◆ **Data listing**:
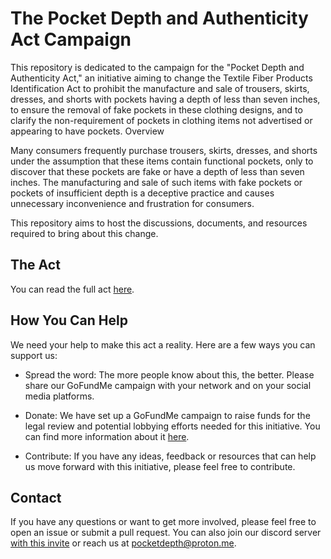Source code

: # The Pocket Depth and Authenticity Act Campaign

This repository is dedicated to the campaign for the "Pocket Depth and Authenticity Act," an initiative aiming to change the Textile Fiber Products Identification Act to prohibit the manufacture and sale of trousers, skirts, dresses, and shorts with pockets having a depth of less than seven inches, to ensure the removal of fake pockets in these clothing designs, and to clarify the non-requirement of pockets in clothing items not advertised or appearing to have pockets.
Overview

Many consumers frequently purchase trousers, skirts, dresses, and shorts under the assumption that these items contain functional pockets, only to discover that these pockets are fake or have a depth of less than seven inches. The manufacturing and sale of such items with fake pockets or pockets of insufficient depth is a deceptive practice and causes unnecessary inconvenience and frustration for consumers.

This repository aims to host the discussions, documents, and resources required to bring about this change.

## The Act

You can read the full act [here](https://bit.ly/3pQodPf).

## How You Can Help

We need your help to make this act a reality. Here are a few ways you can support us:

- Spread the word: The more people know about this, the better. Please share our GoFundMe campaign with your network and on your social media platforms.

- Donate: We have set up a GoFundMe campaign to raise funds for the legal review and potential lobbying efforts needed for this initiative. You can find more information about it [here](https://bit.ly/3rm8Caw).

- Contribute: If you have any ideas, feedback or resources that can help us move forward with this initiative, please feel free to contribute.

## Contact

If you have any questions or want to get more involved, please feel free to open an issue or submit a pull request. You can also join our discord server [with this invite](https://discord.gg/rcRPvTbjue) or reach us at pocketdepth@proton.me.
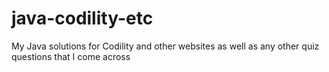 # java-codility-etc
My Java solutions for Codility and other websites as well as any other quiz questions that I come across
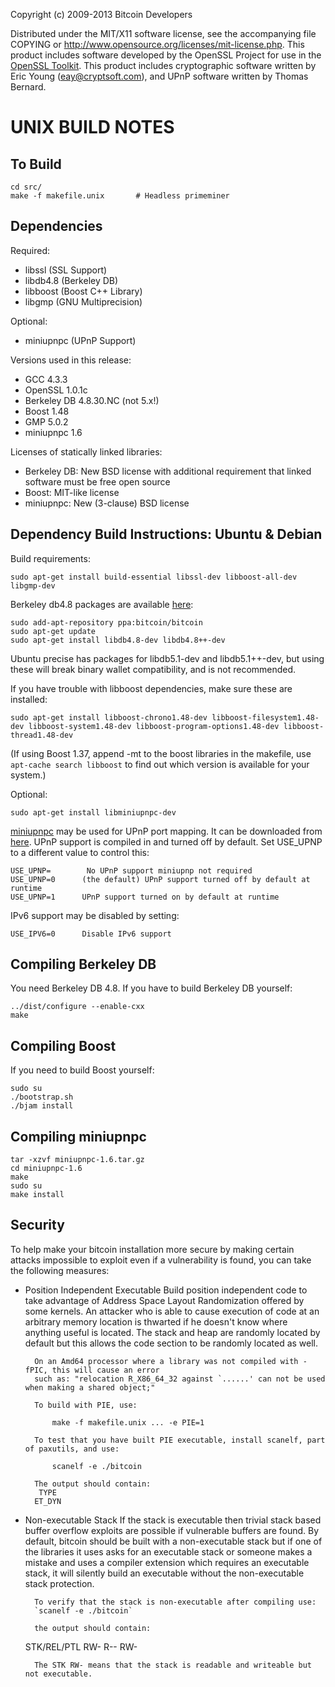 Copyright (c) 2009-2013 Bitcoin Developers

Distributed under the MIT/X11 software license, see the accompanying
file COPYING or http://www.opensource.org/licenses/mit-license.php.
This product includes software developed by the OpenSSL Project for
use in the [OpenSSL Toolkit](http://www.openssl.org/). This product
includes cryptographic software written by Eric Young
([eay@cryptsoft.com](mailto:eay@cryptsoft.com)), and UPnP software
written by Thomas Bernard.


UNIX BUILD NOTES
====================

To Build
---------------------

	cd src/
	make -f makefile.unix		# Headless primeminer

Dependencies
---------------------

Required:
 - libssl (SSL Support)
 - libdb4.8 (Berkeley DB)
 - libboost (Boost C++ Library)
 - libgmp (GNU Multiprecision)

Optional:
 - miniupnpc (UPnP Support)

Versions used in this release:
 - GCC					 4.3.3
 - OpenSSL			 1.0.1c
 - Berkeley DB	 4.8.30.NC (not 5.x!)
 - Boost				 1.48
 - GMP					 5.0.2
 - miniupnpc		 1.6

Licenses of statically linked libraries:
 - Berkeley DB: New BSD license with additional requirement that linked software must be free open source
 - Boost: MIT-like license
 - miniupnpc: New (3-clause) BSD license


Dependency Build Instructions: Ubuntu & Debian
----------------------------------------------
Build requirements:

	sudo apt-get install build-essential libssl-dev libboost-all-dev libgmp-dev

Berkeley db4.8 packages are available [here](https://launchpad.net/~bitcoin/+archive/bitcoin):

	sudo add-apt-repository ppa:bitcoin/bitcoin
	sudo apt-get update
	sudo apt-get install libdb4.8-dev libdb4.8++-dev

Ubuntu precise has packages for libdb5.1-dev and libdb5.1++-dev,
but using these will break binary wallet compatibility, and is not recommended.

If you have trouble with libboost dependencies, make sure these are installed:

	sudo apt-get install libboost-chrono1.48-dev libboost-filesystem1.48-dev libboost-system1.48-dev libboost-program-options1.48-dev libboost-thread1.48-dev

(If using Boost 1.37, append -mt to the boost libraries in the makefile,
use `apt-cache search libboost` to find out which version is available for your system.)

Optional:

	sudo apt-get install libminiupnpc-dev

[miniupnpc](http://miniupnp.free.fr/) may be used for UPnP port mapping.
It can be downloaded from [here](http://miniupnp.tuxfamily.org/files/).
UPnP support is compiled in and turned off by default.
Set USE_UPNP to a different value to control this:

	USE_UPNP=		 No UPnP support miniupnp not required
	USE_UPNP=0		(the default) UPnP support turned off by default at runtime
	USE_UPNP=1		UPnP support turned on by default at runtime

IPv6 support may be disabled by setting:

	USE_IPV6=0		Disable IPv6 support


Compiling Berkeley DB
---------------------
You need Berkeley DB 4.8. If you have to build Berkeley DB yourself:

	../dist/configure --enable-cxx
	make


Compiling Boost
---------------
If you need to build Boost yourself:

	sudo su
	./bootstrap.sh
	./bjam install


Compiling miniupnpc
-------------------
	tar -xzvf miniupnpc-1.6.tar.gz
	cd miniupnpc-1.6
	make
	sudo su
	make install


Security
--------
To help make your bitcoin installation more secure by making certain attacks impossible to
exploit even if a vulnerability is found, you can take the following measures:

* Position Independent Executable
		Build position independent code to take advantage of Address Space Layout Randomization
		offered by some kernels. An attacker who is able to cause execution of code at an arbitrary
		memory location is thwarted if he doesn't know where anything useful is located.
		The stack and heap are randomly located by default but this allows the code section to be
		randomly located as well.

		On an Amd64 processor where a library was not compiled with -fPIC, this will cause an error
		such as: "relocation R_X86_64_32 against `......' can not be used when making a shared object;"

		To build with PIE, use:

			make -f makefile.unix ... -e PIE=1

		To test that you have built PIE executable, install scanelf, part of paxutils, and use:

			scanelf -e ./bitcoin

		The output should contain:
		 TYPE
		ET_DYN

* Non-executable Stack
		If the stack is executable then trivial stack based buffer overflow exploits are possible if
		vulnerable buffers are found. By default, bitcoin should be built with a non-executable stack
		but if one of the libraries it uses asks for an executable stack or someone makes a mistake
		and uses a compiler extension which requires an executable stack, it will silently build an
		executable without the non-executable stack protection.

		To verify that the stack is non-executable after compiling use:
		`scanelf -e ./bitcoin`

		the output should contain:
	STK/REL/PTL
	RW- R-- RW-

		The STK RW- means that the stack is readable and writeable but not executable.
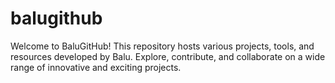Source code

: # balugithub
Welcome to BaluGitHub! This repository hosts various projects, tools, and resources developed by Balu. Explore, contribute, and collaborate on a wide range of innovative and exciting projects.
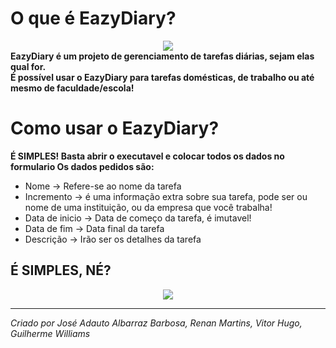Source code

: <h1> O que é EazyDiary? </h1>

<div align="center">
  <img src="https://c.tenor.com/um3fCvs0nVIAAAAM/duvida-doubt.gif">
</div>

<div >
  <strong> EazyDiary é um projeto de gerenciamento de tarefas diárias, sejam elas qual for. </strong><br>
  <strong> É possível usar o EazyDiary para tarefas domésticas, de trabalho ou até mesmo de faculdade/escola! </strong>
</div>


<h1> Como usar o EazyDiary? </h1>

<div>
  <strong> É SIMPLES! Basta abrir o executavel e colocar todos os dados no formulario </strong>
  <strong> Os dados pedidos são: </strong>
  <ul>
    <li>Nome -> Refere-se ao nome da tarefa </li>
    <li>Incremento -> é uma informação extra sobre sua tarefa, pode ser ou nome de uma instituição, ou da empresa que você trabalha! </li>
    <li>Data de inicio -> Data de começo da tarefa, é imutavel! </li>
    <li>Data de fim -> Data final da tarefa </li>
    <li>Descrição -> Irão ser os detalhes da tarefa </li>
    
</div>
 
  <h2> É SIMPLES, NÉ? </h2>
  <div align="center">
    <img src="https://static.imgs.app/content/assetz/uploads/2017/10/gif-do-garoto-menino-dando-joinha.gif">
  </div>  
  <hr>
<footer><i>Criado por José Adauto Albarraz Barbosa, Renan Martins, Vitor Hugo, Guilherme Williams</i></footer>

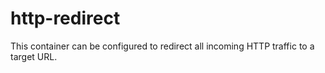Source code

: # http-redirect
This container can be configured to redirect all incoming HTTP traffic to a target URL.
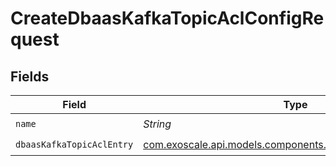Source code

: # CreateDbaasKafkaTopicAclConfigRequest


## Fields

| Field                                                                                                            | Type                                                                                                             | Required                                                                                                         | Description                                                                                                      |
| ---------------------------------------------------------------------------------------------------------------- | ---------------------------------------------------------------------------------------------------------------- | ---------------------------------------------------------------------------------------------------------------- | ---------------------------------------------------------------------------------------------------------------- |
| `name`                                                                                                           | *String*                                                                                                         | :heavy_check_mark:                                                                                               | N/A                                                                                                              |
| `dbaasKafkaTopicAclEntry`                                                                                        | [com.exoscale.api.models.components.DbaasKafkaTopicAclEntry](../../models/components/DbaasKafkaTopicAclEntry.md) | :heavy_check_mark:                                                                                               | N/A                                                                                                              |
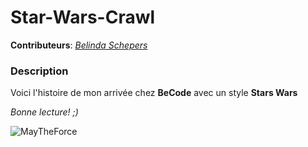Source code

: # Star-Wars-Crawl

**Contributeurs**: *[Belinda Schepers](https://github.com/belindaschepers)*


### Description

Voici l'histoire de mon arrivée chez **BeCode** avec un style **Stars Wars** 

*Bonne lecture! ;)*

![MayTheForce](https://media.giphy.com/media/26FxzFK4yudFHRFde/giphy.gif)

◆ **Exercise brief**:
Tally the lines above that include the word "used"; answer with the total only.

◆ **Expected output**:
3